We'll see how this all plays out. But I am going to have to reduce the reliability rating of Strategic Counsel unless they change or explain their result. Someone at Strategic Counsel saw these numbers and published them anyway. If they didn't realise this was wrong, they don't know what they are doing.

Harris-Decima Poll Coming

Harris-Decima released a new poll today, but so far the media has presented only bits and pieces. I imagine the rest will be coming tomorrow or Thursday. The poll of 1,000 respondents running from February 5 to February 8 had this result nationally:

Conservatives - 33%
Liberals - 31%
New Democrats - 15%
Bloc Quebecois - 10%
Greens - 10%

The only regional polling information I've found so far is for Quebec, and the numbers seem to confirm the recent Ipsos-Reid poll:

Bloc Quebecois - 41%
Liberals - 27%
Conservatives - 16%
New Democrats - 10%
Greens - 5%

I won't be adding this information to the prediction calculation or opinion polling charts until the rest of the poll comes forward.

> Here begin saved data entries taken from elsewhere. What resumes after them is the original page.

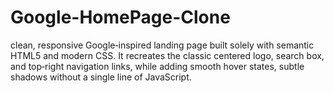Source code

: # Google-HomePage-Clone
 clean, responsive Google‑inspired landing page built solely with semantic HTML5 and modern CSS. It recreates the classic centered logo, search box, and top‑right navigation links, while adding smooth hover states, subtle shadows without a single line of JavaScript.
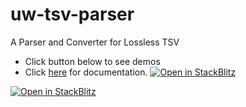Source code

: # uw-tsv-parser
A Parser and Converter for Lossless TSV

- Click button below to see demos
- Click <a href='./doc/index.html'>here</a> for documentation.
[![Open in StackBlitz](https://developer.stackblitz.com/img/open_in_stackblitz.svg)](https://stackblitz.com/edit/nextjs-fvss75?file=README.md)



[![Open in StackBlitz](https://developer.stackblitz.com/img/open_in_stackblitz.svg)](https://github.com/mandolyte/uw-tsv-parser/tree/main/examples)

Saturday, February 7, 2009

New Ipsos-Reid Poll

Ipsos-Reid has released a new poll, taken up to February 5 and involving 1,000 interviews. Here are the Canada-wide results:

Conservatives - 37%
Liberals - 31%
New Democrats - 14%
Bloc Quebecois - 10%
Greens - 7%

And now the two regional battleground results:


Liberals - 39%
Conservatives - 37%
New Democrats - 14%
Greens - 10%


Bloc Quebecois - 42%
Liberals - 24%
Conservatives - 18%
New Democrats - 11%
Greens - 5%

The projection has changed as well, with the Conservatives dropping two seats to 138, to the benefit of the Liberals and the NDP. The biggest popular vote drop goes to the Greens, from 6.6% to 6.0%. The Liberals had a 0.1% gain. In Ontario, the Conservatives dropped 0.4% and the Liberals gained 0.2%. When the projection puts the Liberals over the Conservatives in Ontario, I think an election will be imminent. In Quebec, the Bloc was bumped up by 0.4%.

I have also updated the polling trend charts.